◆ Work instruction ◆
All lines in the records that carry the string "begin" are to be shown.
*** Supplied records ***
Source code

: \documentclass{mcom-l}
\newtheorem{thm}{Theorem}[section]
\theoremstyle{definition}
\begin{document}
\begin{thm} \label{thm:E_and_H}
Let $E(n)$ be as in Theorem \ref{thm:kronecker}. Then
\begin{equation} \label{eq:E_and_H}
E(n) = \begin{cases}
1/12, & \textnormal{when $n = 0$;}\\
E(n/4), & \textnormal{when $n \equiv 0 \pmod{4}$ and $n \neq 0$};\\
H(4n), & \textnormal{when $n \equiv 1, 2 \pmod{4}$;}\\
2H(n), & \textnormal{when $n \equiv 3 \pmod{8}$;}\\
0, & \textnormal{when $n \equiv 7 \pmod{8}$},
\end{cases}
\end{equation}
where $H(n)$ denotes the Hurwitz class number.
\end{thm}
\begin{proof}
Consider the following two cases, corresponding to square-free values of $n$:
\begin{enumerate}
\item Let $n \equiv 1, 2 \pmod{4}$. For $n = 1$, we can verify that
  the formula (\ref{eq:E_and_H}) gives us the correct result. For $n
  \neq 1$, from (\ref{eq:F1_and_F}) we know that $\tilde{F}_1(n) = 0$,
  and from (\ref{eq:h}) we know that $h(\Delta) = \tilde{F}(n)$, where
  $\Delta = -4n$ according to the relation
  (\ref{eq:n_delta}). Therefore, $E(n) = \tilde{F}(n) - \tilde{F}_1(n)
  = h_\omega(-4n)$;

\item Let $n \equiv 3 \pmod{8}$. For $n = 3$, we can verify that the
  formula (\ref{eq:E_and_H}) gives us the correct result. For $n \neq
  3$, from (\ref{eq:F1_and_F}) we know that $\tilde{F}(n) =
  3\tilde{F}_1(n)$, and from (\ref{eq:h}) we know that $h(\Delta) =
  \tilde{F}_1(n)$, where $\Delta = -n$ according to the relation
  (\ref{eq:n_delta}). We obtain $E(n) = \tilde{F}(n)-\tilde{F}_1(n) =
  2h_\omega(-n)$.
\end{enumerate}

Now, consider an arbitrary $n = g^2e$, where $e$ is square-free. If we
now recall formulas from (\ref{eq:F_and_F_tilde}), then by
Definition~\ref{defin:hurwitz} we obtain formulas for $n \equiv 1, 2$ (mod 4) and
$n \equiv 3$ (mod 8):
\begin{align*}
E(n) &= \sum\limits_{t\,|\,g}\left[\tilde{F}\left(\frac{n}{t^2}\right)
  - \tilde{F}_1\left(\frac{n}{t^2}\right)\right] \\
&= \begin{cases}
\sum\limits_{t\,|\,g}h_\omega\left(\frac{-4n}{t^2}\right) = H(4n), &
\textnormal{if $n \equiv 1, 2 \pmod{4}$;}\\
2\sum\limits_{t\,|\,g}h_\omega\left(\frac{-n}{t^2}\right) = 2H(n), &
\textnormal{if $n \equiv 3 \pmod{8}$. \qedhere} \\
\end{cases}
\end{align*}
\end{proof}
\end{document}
***
◆ Answer to the problem ◆
\begin{document}
\begin{thm} \label{thm:E_and_H}
\begin{equation} \label{eq:E_and_H}
E(n) = \begin{cases}
\begin{proof}
\begin{enumerate}
\begin{align*}
&= \begin{cases}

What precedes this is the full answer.